Spirometry-based airways disease simulation and recognition using Machine Learning approaches

TL;DR

This study demonstrates that machine learning models can accurately classify airways diseases using simulated spirometry data, offering a potential tool for rapid, automated diagnosis in clinical settings.

Contribution

It introduces a simulation-based framework for disease recognition using machine learning on spirometry data, highlighting high classification accuracy on synthetic datasets.

Findings

All models except Naive bias achieved over 99% accuracy.

Simulation effectively differentiates healthy, fibrosis, and asthma breathing patterns.

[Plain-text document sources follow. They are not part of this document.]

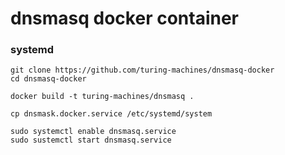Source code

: # dnsmasq docker container


### systemd

```
git clone https://github.com/turing-machines/dnsmasq-docker
cd dnsmasq-docker

docker build -t turing-machines/dnsmasq .

cp dnsmask.docker.service /etc/systemd/system

sudo systemctl enable dnsmasq.service
sudo sustemctl start dnsmasq.service

```

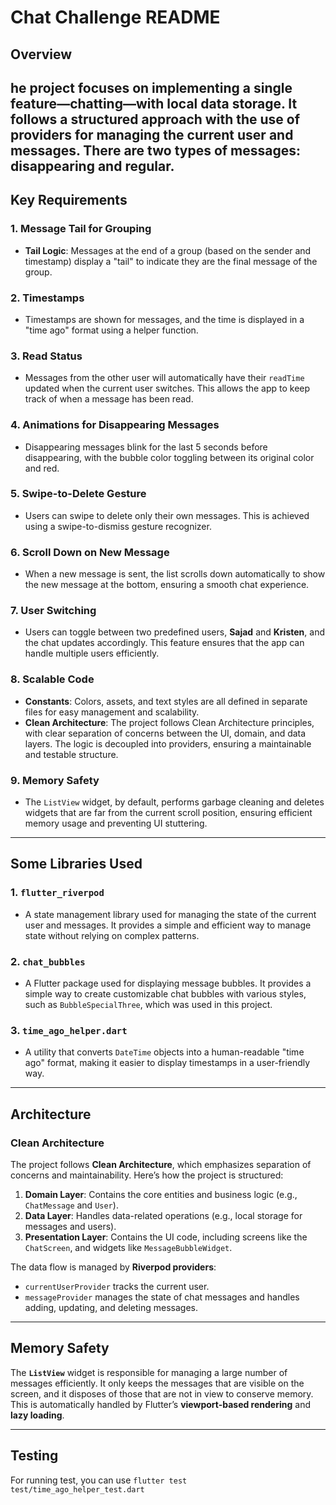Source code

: # Chat Challenge README

## Overview

he project focuses on implementing a single feature—**chatting**—with local data storage. It follows a structured approach with the use of providers for managing the current user and messages. There are two types of messages: **disappearing** and **regular**.
---

## Key Requirements

### 1. **Message Tail for Grouping**
   - **Tail Logic**: Messages at the end of a group (based on the sender and timestamp) display a "tail" to indicate they are the final message of the group.

### 2. **Timestamps**
   - Timestamps are shown for messages, and the time is displayed in a "time ago" format using a helper function.

### 3. **Read Status**
   - Messages from the other user will automatically have their `readTime` updated when the current user switches. This allows the app to keep track of when a message has been read.

### 4. **Animations for Disappearing Messages**
   - Disappearing messages blink for the last 5 seconds before disappearing, with the bubble color toggling between its original color and red.

### 5. **Swipe-to-Delete Gesture**
   - Users can swipe to delete only their own messages. This is achieved using a swipe-to-dismiss gesture recognizer.

### 6. **Scroll Down on New Message**
   - When a new message is sent, the list scrolls down automatically to show the new message at the bottom, ensuring a smooth chat experience.

### 7. **User Switching**
   - Users can toggle between two predefined users, **Sajad** and **Kristen**, and the chat updates accordingly. This feature ensures that the app can handle multiple users efficiently.

### 8. **Scalable Code**
   - **Constants**: Colors, assets, and text styles are all defined in separate files for easy management and scalability.
   - **Clean Architecture**: The project follows Clean Architecture principles, with clear separation of concerns between the UI, domain, and data layers. The logic is decoupled into providers, ensuring a maintainable and testable structure.

### 9. **Memory Safety**
   - The `ListView` widget, by default, performs garbage cleaning and deletes widgets that are far from the current scroll position, ensuring efficient memory usage and preventing UI stuttering.

---

## Some Libraries Used

### 1. **`flutter_riverpod`**
   - A state management library used for managing the state of the current user and messages. It provides a simple and efficient way to manage state without relying on complex patterns.
   
### 2. **`chat_bubbles`**
   - A Flutter package used for displaying message bubbles. It provides a simple way to create customizable chat bubbles with various styles, such as `BubbleSpecialThree`, which was used in this project.

### 3. **`time_ago_helper.dart`**
   - A utility that converts `DateTime` objects into a human-readable "time ago" format, making it easier to display timestamps in a user-friendly way.

---

## Architecture

### Clean Architecture

The project follows **Clean Architecture**, which emphasizes separation of concerns and maintainability. Here’s how the project is structured:

1. **Domain Layer**: Contains the core entities and business logic (e.g., `ChatMessage` and `User`).
2. **Data Layer**: Handles data-related operations (e.g., local storage for messages and users).
3. **Presentation Layer**: Contains the UI code, including screens like the `ChatScreen`, and widgets like `MessageBubbleWidget`.

The data flow is managed by **Riverpod providers**:
- `currentUserProvider` tracks the current user.
- `messageProvider` manages the state of chat messages and handles adding, updating, and deleting messages.

---

## Memory Safety

The **`ListView`** widget is responsible for managing a large number of messages efficiently. It only keeps the messages that are visible on the screen, and it disposes of those that are not in view to conserve memory. This is automatically handled by Flutter’s **viewport-based rendering** and **lazy loading**.

---

## Testing

For running test, you can use
 ``` flutter test test/time_ago_helper_test.dart ```
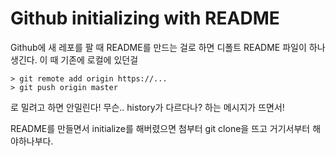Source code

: # Github initializing with README

Github에 새 레포를 팔 때 README를 만드는 걸로 하면 디폴트 README 파일이 하나 생긴다.
이 때 기존에 로컬에 있던걸

```
> git remote add origin https://...
> git push origin master
```

로 밀려고 하면 안밀린다! 무슨.. history가 다르다나? 하는 메시지가 뜨면서!

README를 만들면서 initialize를 해버렸으면 첨부터 git clone을 뜨고 거기서부터 해야하나부다.
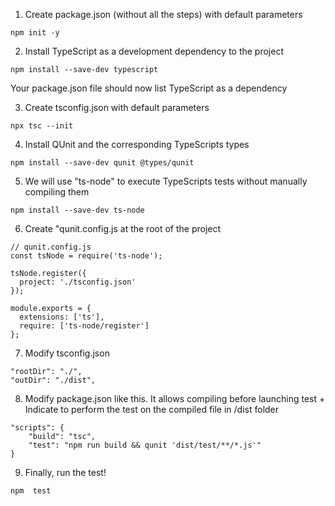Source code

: 1) Create package.json (without all the steps) with default parameters
```console
npm init -y
```

2) Install TypeScript as a development dependency to the project
```console
npm install --save-dev typescript
```

Your package.json file should now list TypeScript as a dependency

3) Create tsconfig.json with default parameters
```console
npx tsc --init
```

4) Install QUnit and the corresponding TypeScripts types
```console
npm install --save-dev qunit @types/qunit
```

5) We will use "ts-node" to execute  TypeScripts tests without manually compiling them
```console
npm install --save-dev ts-node
```

6) Create "qunit.config.js at the root of the project
```console
// qunit.config.js
const tsNode = require('ts-node');

tsNode.register({
  project: './tsconfig.json'
});

module.exports = {
  extensions: ['ts'],
  require: ['ts-node/register']
};
```

7) Modify tsconfig.json
```
"rootDir": "./",
"outDir": "./dist",
```

8) Modify package.json like this. It allows compiling before launching test + Indicate to perform the test on the compiled file in /dist folder
```
"scripts": {
    "build": "tsc",
    "test": "npm run build && qunit 'dist/test/**/*.js'"
}
```

9) Finally, run the test!
```console
npm  test
```

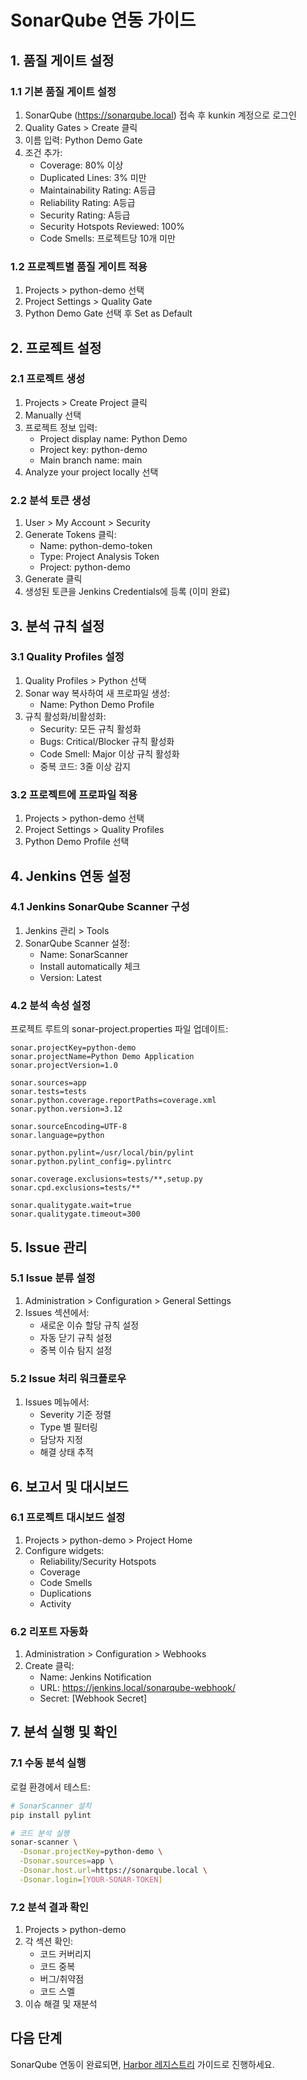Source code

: # SonarQube 연동 가이드

## 1. 품질 게이트 설정

### 1.1 기본 품질 게이트 설정
1. SonarQube (https://sonarqube.local) 접속 후 kunkin 계정으로 로그인
2. Quality Gates > Create 클릭
3. 이름 입력: Python Demo Gate
4. 조건 추가:
   - Coverage: 80% 이상
   - Duplicated Lines: 3% 미만
   - Maintainability Rating: A등급
   - Reliability Rating: A등급
   - Security Rating: A등급
   - Security Hotspots Reviewed: 100%
   - Code Smells: 프로젝트당 10개 미만

### 1.2 프로젝트별 품질 게이트 적용
1. Projects > python-demo 선택
2. Project Settings > Quality Gate
3. Python Demo Gate 선택 후 Set as Default

## 2. 프로젝트 설정

### 2.1 프로젝트 생성
1. Projects > Create Project 클릭
2. Manually 선택
3. 프로젝트 정보 입력:
   - Project display name: Python Demo
   - Project key: python-demo
   - Main branch name: main
4. Analyze your project locally 선택

### 2.2 분석 토큰 생성
1. User > My Account > Security
2. Generate Tokens 클릭:
   - Name: python-demo-token
   - Type: Project Analysis Token
   - Project: python-demo
3. Generate 클릭
4. 생성된 토큰을 Jenkins Credentials에 등록 (이미 완료)

## 3. 분석 규칙 설정

### 3.1 Quality Profiles 설정
1. Quality Profiles > Python 선택
2. Sonar way 복사하여 새 프로파일 생성:
   - Name: Python Demo Profile
3. 규칙 활성화/비활성화:
   - Security: 모든 규칙 활성화
   - Bugs: Critical/Blocker 규칙 활성화
   - Code Smell: Major 이상 규칙 활성화
   - 중복 코드: 3줄 이상 감지

### 3.2 프로젝트에 프로파일 적용
1. Projects > python-demo 선택
2. Project Settings > Quality Profiles
3. Python Demo Profile 선택

## 4. Jenkins 연동 설정

### 4.1 Jenkins SonarQube Scanner 구성
1. Jenkins 관리 > Tools
2. SonarQube Scanner 설정:
   - Name: SonarScanner
   - Install automatically 체크
   - Version: Latest

### 4.2 분석 속성 설정
프로젝트 루트의 sonar-project.properties 파일 업데이트:
```properties
sonar.projectKey=python-demo
sonar.projectName=Python Demo Application
sonar.projectVersion=1.0

sonar.sources=app
sonar.tests=tests
sonar.python.coverage.reportPaths=coverage.xml
sonar.python.version=3.12

sonar.sourceEncoding=UTF-8
sonar.language=python

sonar.python.pylint=/usr/local/bin/pylint
sonar.python.pylint_config=.pylintrc

sonar.coverage.exclusions=tests/**,setup.py
sonar.cpd.exclusions=tests/**

sonar.qualitygate.wait=true
sonar.qualitygate.timeout=300
```

## 5. Issue 관리

### 5.1 Issue 분류 설정
1. Administration > Configuration > General Settings
2. Issues 섹션에서:
   - 새로운 이슈 할당 규칙 설정
   - 자동 닫기 규칙 설정
   - 중복 이슈 탐지 설정

### 5.2 Issue 처리 워크플로우
1. Issues 메뉴에서:
   - Severity 기준 정렬
   - Type 별 필터링
   - 담당자 지정
   - 해결 상태 추적

## 6. 보고서 및 대시보드

### 6.1 프로젝트 대시보드 설정
1. Projects > python-demo > Project Home
2. Configure widgets:
   - Reliability/Security Hotspots
   - Coverage
   - Code Smells
   - Duplications
   - Activity

### 6.2 리포트 자동화
1. Administration > Configuration > Webhooks
2. Create 클릭:
   - Name: Jenkins Notification
   - URL: https://jenkins.local/sonarqube-webhook/
   - Secret: [Webhook Secret]

## 7. 분석 실행 및 확인

### 7.1 수동 분석 실행
로컬 환경에서 테스트:
```bash
# SonarScanner 설치
pip install pylint

# 코드 분석 실행
sonar-scanner \
  -Dsonar.projectKey=python-demo \
  -Dsonar.sources=app \
  -Dsonar.host.url=https://sonarqube.local \
  -Dsonar.login=[YOUR-SONAR-TOKEN]
```

### 7.2 분석 결과 확인
1. Projects > python-demo
2. 각 섹션 확인:
   - 코드 커버리지
   - 코드 중복
   - 버그/취약점
   - 코드 스멜
3. 이슈 해결 및 재분석

## 다음 단계
SonarQube 연동이 완료되면, [Harbor 레지스트리](./07-harbor-registry.md) 가이드로 진행하세요.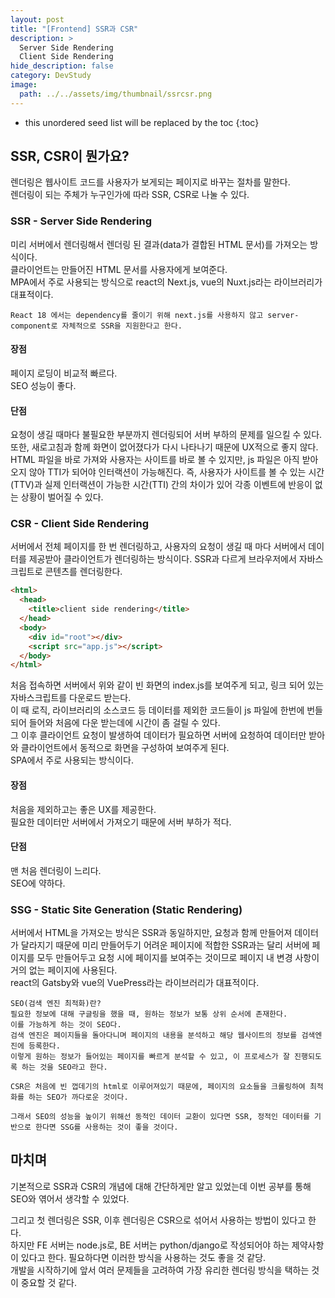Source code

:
 ```yaml
---
layout: post
title: "[Frontend] SSR과 CSR"
description: >
  Server Side Rendering
  Client Side Rendering
hide_description: false
category: DevStudy
image:
  path: ../../assets/img/thumbnail/ssrcsr.png
---
```




* this unordered seed list will be replaced by the toc
{:toc}


## SSR, CSR이 뭔가요?
렌더링은 웹사이트 코드를 사용자가 보게되는 페이지로 바꾸는 절차를 말한다.  
렌더링이 되는 주체가 누구인가에 따라 SSR, CSR로 나눌 수 있다.  

### SSR - Server Side Rendering
미리 서버에서 렌더링해서 렌더링 된 결과(data가 결합된 HTML 문서)를 가져오는 방식이다.  
클라이언트는 만들어진 HTML 문서를 사용자에게 보여준다.  
MPA에서 주로 사용되는 방식으로 react의 Next.js, vue의 Nuxt.js라는 라이브러리가 대표적이다.  
```
React 18 에서는 dependency를 줄이기 위해 next.js를 사용하지 않고 server-component로 자체적으로 SSR을 지원한다고 한다.  
```

#### 장점
페이지 로딩이 비교적 빠르다.  
SEO 성능이 좋다.  

#### 단점
요청이 생길 때마다 불필요한 부분까지 렌더링되어 서버 부하의 문제를 일으킬 수 있다. 또한, 새로고침과 함께 화면이 없어졌다가 다시 나타나기 때문에 UX적으로 좋지 않다.  
HTML 파일을 바로 가져와 사용자는 사이트를 바로 볼 수 있지만, js 파일은 아직 받아오지 않아 TTI가 되어야 인터랙션이 가능해진다. 즉, 사용자가 사이트를 볼 수 있는 시간(TTV)과 실제 인터랙션이 가능한 시간(TTI) 간의 차이가 있어 각종 이벤트에 반응이 없는 상황이 벌어질 수 있다.  

### CSR - Client Side Rendering
서버에서 전체 페이지를 한 번 렌더링하고, 사용자의 요청이 생길 때 마다 서버에서 데이터를 제공받아 클라이언트가 렌더링하는 방식이다. SSR과 다르게 브라우저에서 자바스크립트로 콘텐츠를 렌더링한다.  

``` html
<html>
  <head>
    <title>client side rendering</title>
  </head>
  <body>
    <div id="root"></div>
    <script src="app.js"></script>
  </body>
</html>
```
처음 접속하면 서버에서 위와 같이 빈 화면의 index.js를 보여주게 되고, 링크 되어 있는 자바스크립트를 다운로드 받는다.  
이 때 로직, 라이브러리의 소스코드 등 데이터를 제외한 코드들이 js 파일에 한번에 번들되어 들어와 처음에 다운 받는데에 시간이 좀 걸릴 수 있다.  
그 이후 클라이언트 요청이 발생하여 데이터가 필요하면 서버에 요청하여 데이터만 받아와 클라이언트에서 동적으로 화면을 구성하여 보여주게 된다.  
SPA에서 주로 사용되는 방식이다.  

#### 장점
처음을 제외하고는 좋은 UX를 제공한다.  
필요한 데이터만 서버에서 가져오기 때문에 서버 부하가 적다.  

#### 단점
맨 처음 렌더링이 느리다.  
SEO에 약하다.  


### SSG - Static Site Generation (Static Rendering)
서버에서 HTML을 가져오는 방식은 SSR과 동일하지만, 요청과 함께 만들어져 데이터가 달라지기 때문에 미리 만들어두기 어려운 페이지에 적합한 SSR과는 달리 서버에 페이지를 모두 만들어두고 요청 시에 페이지를 보여주는 것이므로 페이지 내 변경 사항이 거의 없는 페이지에 사용된다.  
react의 Gatsby와 vue의 VuePress라는 라이브러리가 대표적이다.  


```
SEO(검색 엔진 최적화)란?
필요한 정보에 대해 구글링을 했을 때, 원하는 정보가 보통 상위 순서에 존재한다.  
이를 가능하게 하는 것이 SEO다.  
검색 엔진은 페이지들을 돌아다니며 페이지의 내용을 분석하고 해당 웹사이트의 정보를 검색엔진에 등록한다.  
이렇게 원하는 정보가 들어있는 페이지를 빠르게 분석할 수 있고, 이 프로세스가 잘 진행되도록 하는 것을 SEO라고 한다.  

CSR은 처음에 빈 껍데기의 html로 이루어져있기 때문에, 페이지의 요소들을 크롤링하여 최적화를 하는 SEO가 까다로운 것이다. 

그래서 SEO의 성능을 높이기 위해선 동적인 데이터 교환이 있다면 SSR, 정적인 데이터를 기반으로 한다면 SSG를 사용하는 것이 좋을 것이다. 
```

## 마치며
기본적으로 SSR과 CSR의 개념에 대해 간단하게만 알고 있었는데 이번 공부를 통해 SEO와 엮어서 생각할 수 있었다.  

그리고 첫 렌더링은 SSR, 이후 렌더링은 CSR으로 섞어서 사용하는 방법이 있다고 한다.  
하지만 FE 서버는 node.js로, BE 서버는 python/django로 작성되어야 하는 제약사항이 있다고 한다. 필요하다면 이러한 방식을 사용하는 것도 좋을 것 같당.   
개발을 시작하기에 앞서 여러 문제들을 고려하여 가장 유리한 렌더링 방식을 택하는 것이 중요할 것 같다. 
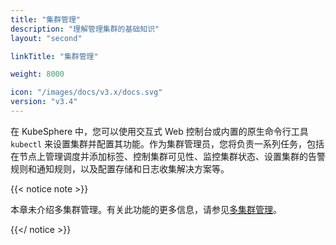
 ```yaml
---
title: "集群管理"
description: "理解管理集群的基础知识"
layout: "second"

linkTitle: "集群管理"

weight: 8000

icon: "/images/docs/v3.x/docs.svg"
version: "v3.4"
---
```


在 KubeSphere 中，您可以使用交互式 Web 控制台或内置的原生命令行工具 `kubectl` 来设置集群并配置其功能。作为集群管理员，您将负责一系列任务，包括在节点上管理调度并添加标签、控制集群可见性、​​监控集群状态、设置集群的告警规则和通知规则，以及配置存储和日志收集解决方案等。

{{< notice note >}}

本章未介绍多集群管理。有关此功能的更多信息，请参见[多集群管理](../multicluster-management/)。

{{</ notice >}}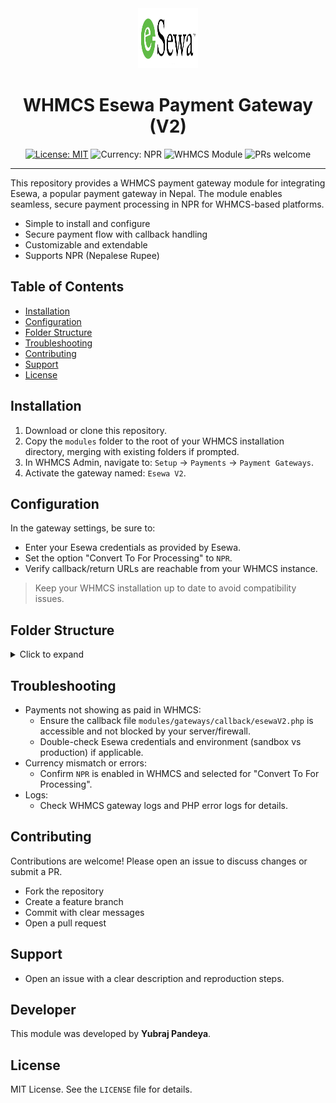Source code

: <!--
  Enhanced README with animations, badges, and improved structure
-->

<div align="center">
  <img src="modules/gateways/esewaV2/logo.png" alt="Esewa WHMCS Logo" width="96" height="96" />
  
  <h1>WHMCS Esewa Payment Gateway (V2)</h1>


  <p>
    <a href="#license"><img src="https://img.shields.io/badge/License-MIT-green.svg" alt="License: MIT"></a>
    <img src="https://img.shields.io/badge/Currency-NPR-0f9d58" alt="Currency: NPR">
    <img src="https://img.shields.io/badge/WHMCS-Module-29ABE2" alt="WHMCS Module">
    <img src="https://img.shields.io/badge/PRs-welcome-brightgreen.svg" alt="PRs welcome">
  </p>
</div>

---

This repository provides a WHMCS payment gateway module for integrating Esewa, a popular payment gateway in Nepal. The module enables seamless, secure payment processing in NPR for WHMCS-based platforms.

- Simple to install and configure
- Secure payment flow with callback handling
- Customizable and extendable
- Supports NPR (Nepalese Rupee)

## Table of Contents
- [Installation](#installation)
- [Configuration](#configuration)
- [Folder Structure](#folder-structure)
- [Troubleshooting](#troubleshooting)
- [Contributing](#contributing)
- [Support](#support)
- [License](#license)


## Installation

1. Download or clone this repository.
2. Copy the `modules` folder to the root of your WHMCS installation directory, merging with existing folders if prompted.
3. In WHMCS Admin, navigate to: `Setup` → `Payments` → `Payment Gateways`.
4. Activate the gateway named: `Esewa V2`.

## Configuration

In the gateway settings, be sure to:

- Enter your Esewa credentials as provided by Esewa.
- Set the option "Convert To For Processing" to `NPR`.
- Verify callback/return URLs are reachable from your WHMCS instance.

> Keep your WHMCS installation up to date to avoid compatibility issues.

## Folder Structure

<details>
<summary>Click to expand</summary>

```
modules/
  gateways/
    esewaV2.php
    callback/
      esewaV2.php
    esewaV2/
      helpers.php
      init.php
      logo.png
      whmcs.json
```

</details>

## Troubleshooting

- Payments not showing as paid in WHMCS:
  - Ensure the callback file `modules/gateways/callback/esewaV2.php` is accessible and not blocked by your server/firewall.
  - Double-check Esewa credentials and environment (sandbox vs production) if applicable.
- Currency mismatch or errors:
  - Confirm `NPR` is enabled in WHMCS and selected for "Convert To For Processing".
- Logs:
  - Check WHMCS gateway logs and PHP error logs for details.

## Contributing

Contributions are welcome! Please open an issue to discuss changes or submit a PR.

- Fork the repository
- Create a feature branch
- Commit with clear messages
- Open a pull request

## Support

- Open an issue with a clear description and reproduction steps.


## Developer

This module was developed by **Yubraj Pandeya**.

## License

MIT License. See the `LICENSE` file for details.
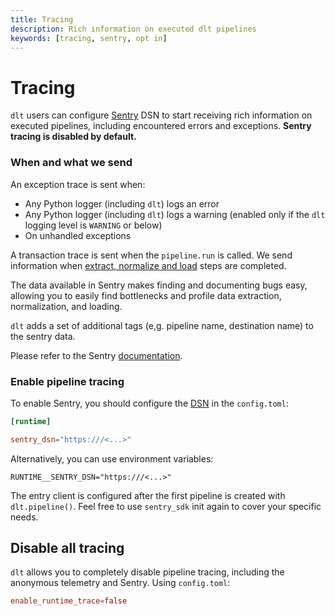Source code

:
 ```yaml
---
title: Tracing
description: Rich information on executed dlt pipelines
keywords: [tracing, sentry, opt in]
---
```


# Tracing

`dlt` users can configure [Sentry](https://sentry.io) DSN to start receiving rich information on executed pipelines, including encountered errors and exceptions. **Sentry tracing is disabled by default.**

### When and what we send

An exception trace is sent when:
* Any Python logger (including `dlt`) logs an error
* Any Python logger (including `dlt`) logs a warning (enabled only if the `dlt` logging level is `WARNING` or below)
* On unhandled exceptions

A transaction trace is sent when the `pipeline.run` is called. We send information when [extract, normalize and load](how-dlt-works) steps are completed.

The data available in Sentry makes finding and documenting bugs easy, allowing you to easily find bottlenecks and profile data extraction, normalization, and loading.

`dlt` adds a set of additional tags (e,g. pipeline name, destination name) to the sentry data.

Please refer to the Sentry [documentation](https://docs.sentry.io/platforms/python/data-collected/).

### Enable pipeline tracing

To enable Sentry, you should configure the [DSN](https://docs.sentry.io/product/sentry-basics/dsn-explainer/) in the `config.toml`:
```toml
[runtime]

sentry_dsn="https:///<...>"
```

Alternatively, you can use environment variables:

```shell
RUNTIME__SENTRY_DSN="https:///<...>"
```

The entry client is configured after the first pipeline is created with `dlt.pipeline()`. Feel free to use `sentry_sdk` init again to cover your specific needs.

## Disable all tracing

`dlt` allows you to completely disable pipeline tracing, including the anonymous telemetry and Sentry. Using `config.toml`:

```toml
enable_runtime_trace=false
```
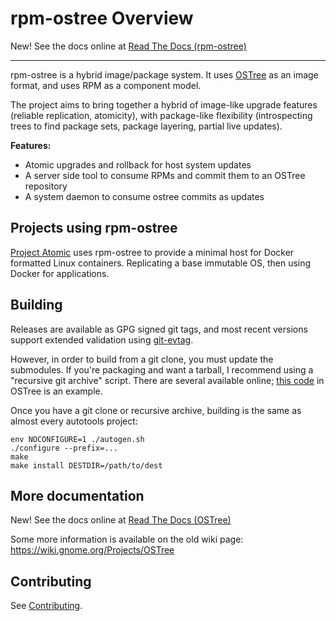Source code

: # rpm-ostree Overview

New! See the docs online at [Read The Docs (rpm-ostree)](https://rpm-ostree.readthedocs.org/en/latest/ )

-----

rpm-ostree is a hybrid image/package system.  It uses
[OSTree](https://wiki.gnome.org/Projects/OSTree) as an image format,
and uses RPM as a component model.

The project aims to bring together a hybrid of image-like upgrade
features (reliable replication, atomicity), with package-like
flexibility (introspecting trees to find package sets, package
layering, partial live updates).

**Features:**

 - Atomic upgrades and rollback for host system updates
 - A server side tool to consume RPMs and commit them to an OSTree repository
 - A system daemon to consume ostree commits as updates

Projects using rpm-ostree
-------------------------

[Project Atomic](http://www.projectatomic.io/) uses rpm-ostree to
provide a minimal host for Docker formatted Linux containers.
Replicating a base immutable OS, then using Docker for applications.

Building
--------

Releases are available as GPG signed git tags, and most recent
versions support extended validation using
[git-evtag](https://github.com/cgwalters/git-evtag).

However, in order to build from a git clone, you must update the
submodules.  If you're packaging and want a tarball, I recommend using
a "recursive git archive" script.  There are several available online;
[this code](https://git.gnome.org/browse/ostree/tree/packaging/Makefile.dist-packaging#n11)
in OSTree is an example.

Once you have a git clone or recursive archive, building is the
same as almost every autotools project:

```
env NOCONFIGURE=1 ./autogen.sh
./configure --prefix=...
make
make install DESTDIR=/path/to/dest
```

More documentation
------------------

New! See the docs online at [Read The Docs (OSTree)](https://ostree.readthedocs.org/en/latest/ )

Some more information is available on the old wiki page:
https://wiki.gnome.org/Projects/OSTree

Contributing
------------

See [Contributing](CONTRIBUTING.md).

Proof of concept for machine learning-based airways disease detection.

Abstract

The purpose of this study is to provide means to physicians for automated and fast recognition of airways diseases. In this work, we mainly focus on measures that can be easily recorded using a spirometer. The signals used in this framework are simulated using the linear bi-compartment model of the lungs. This allows us to simulate ventilation under the hypothesis of ventilation at rest (tidal breathing). By changing the resistive and elastic parameters, data samples are realized simulating healthy, fibrosis and asthma breathing. On this synthetic data, different machine learning models are tested and their performance is assessed. All but the Naive bias classifier show accuracy of at least 99%. This represents a proof of concept that Machine Learning can accurately differentiate diseases based on manufactured spirometry data. This paves the way for further developments on the topic, notably testing the model on real data.